• [Data records]

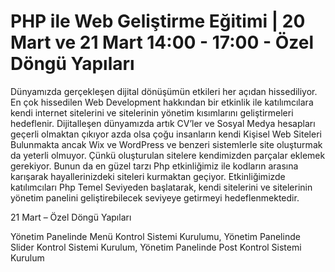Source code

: # PHP ile Web Geliştirme Eğitimi | 20 Mart ve 21 Mart 14:00 - 17:00 - Özel Döngü Yapıları

Dünyamızda gerçekleşen dijital dönüşümün etkileri her açıdan hissediliyor. En çok hissedilen Web Development hakkından bir etkinlik ile katılımcılara kendi internet sitelerini ve sitelerinin yönetim kısımlarını geliştirmeleri hedeflenir. Dijitalleşen dünyamızda artık CV’ler ve Sosyal Medya hesapları geçerli olmaktan çıkıyor azda olsa çoğu insanların kendi Kişisel Web Siteleri Bulunmakta ancak Wix ve WordPress ve benzeri sistemlerle site oluşturmak da yeterli olmuyor. Çünkü oluşturulan sitelere kendimizden parçalar eklemek gerekiyor. Bunun da en güzel tarzı Php etkinliğimiz ile kodların arasına karışarak hayallerinizdeki siteleri kurmaktan geçiyor. Etkinliğimizde katılımcıları Php Temel Seviyeden başlatarak, kendi sitelerini ve sitelerinin yönetim panelini geliştirebilecek seviyeye getirmeyi hedeflenmektedir.

21 Mart – Özel Döngü Yapıları

Yönetim Panelinde Menü Kontrol Sistemi Kurulumu,
Yönetim Panelinde Slider Kontrol Sistemi Kurulum,
Yönetim Panelinde Post Kontrol Sistemi Kurulum
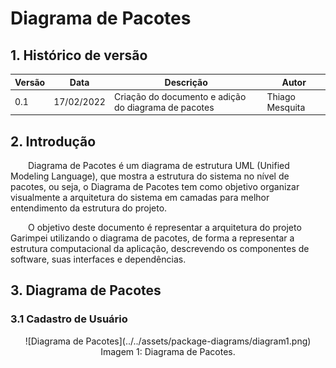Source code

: # Diagrama de Pacotes

## 1. Histórico de versão

<center>

| Versão | Data       | Descrição                                           | Autor        |
| ------ | ---------- | --------------------------------------------------- | ------------ |
| 0.1    | 17/02/2022 | Criação do documento e adição do diagrama de pacotes | Thiago Mesquita |

</center>

## 2. Introdução

&emsp;&emsp;Diagrama de Pacotes é um diagrama de estrutura UML (Unified Modeling Language), que mostra a estrutura do sistema no nível de pacotes, ou seja, o Diagrama de Pacotes tem como objetivo organizar visualmente a arquitetura do sistema em camadas para melhor entendimento da estrutura do projeto.

&emsp;&emsp;O objetivo deste documento é representar a arquitetura do projeto Garimpei utilizando o diagrama de pacotes, de forma a representar a estrutura computacional da aplicação, descrevendo os componentes de software, suas interfaces e dependências.


## 3. Diagrama de Pacotes
### 3.1 Cadastro de Usuário

<center>
![Diagrama de Pacotes](../../assets/package-diagrams/diagram1.png)
<figcaption>Imagem 1: Diagrama de Pacotes.</figcaption>
</center>

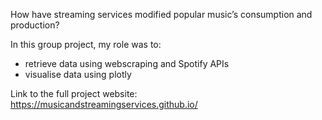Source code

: How have streaming services modified popular music’s consumption and production?

In this group project, my role was to:
* retrieve data using webscraping and Spotify APIs
* visualise data using plotly

Link to the full project website:
https://musicandstreamingservices.github.io/


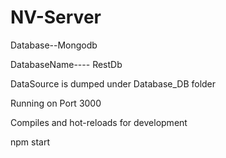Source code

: # NV-Server

Database--Mongodb

DatabaseName---- RestDb

DataSource is dumped under  Database_DB folder

Running on Port 3000


Compiles and hot-reloads for development

npm start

• [Task to complete]
Exactly reproduce the lines of the entries above, from the one containing "DatabaseName---- RestDb" to the very last, and no others.

• [Solution to the exercise]
DatabaseName---- RestDb

DataSource is dumped under  Database_DB folder

Running on Port 3000


Compiles and hot-reloads for development

npm start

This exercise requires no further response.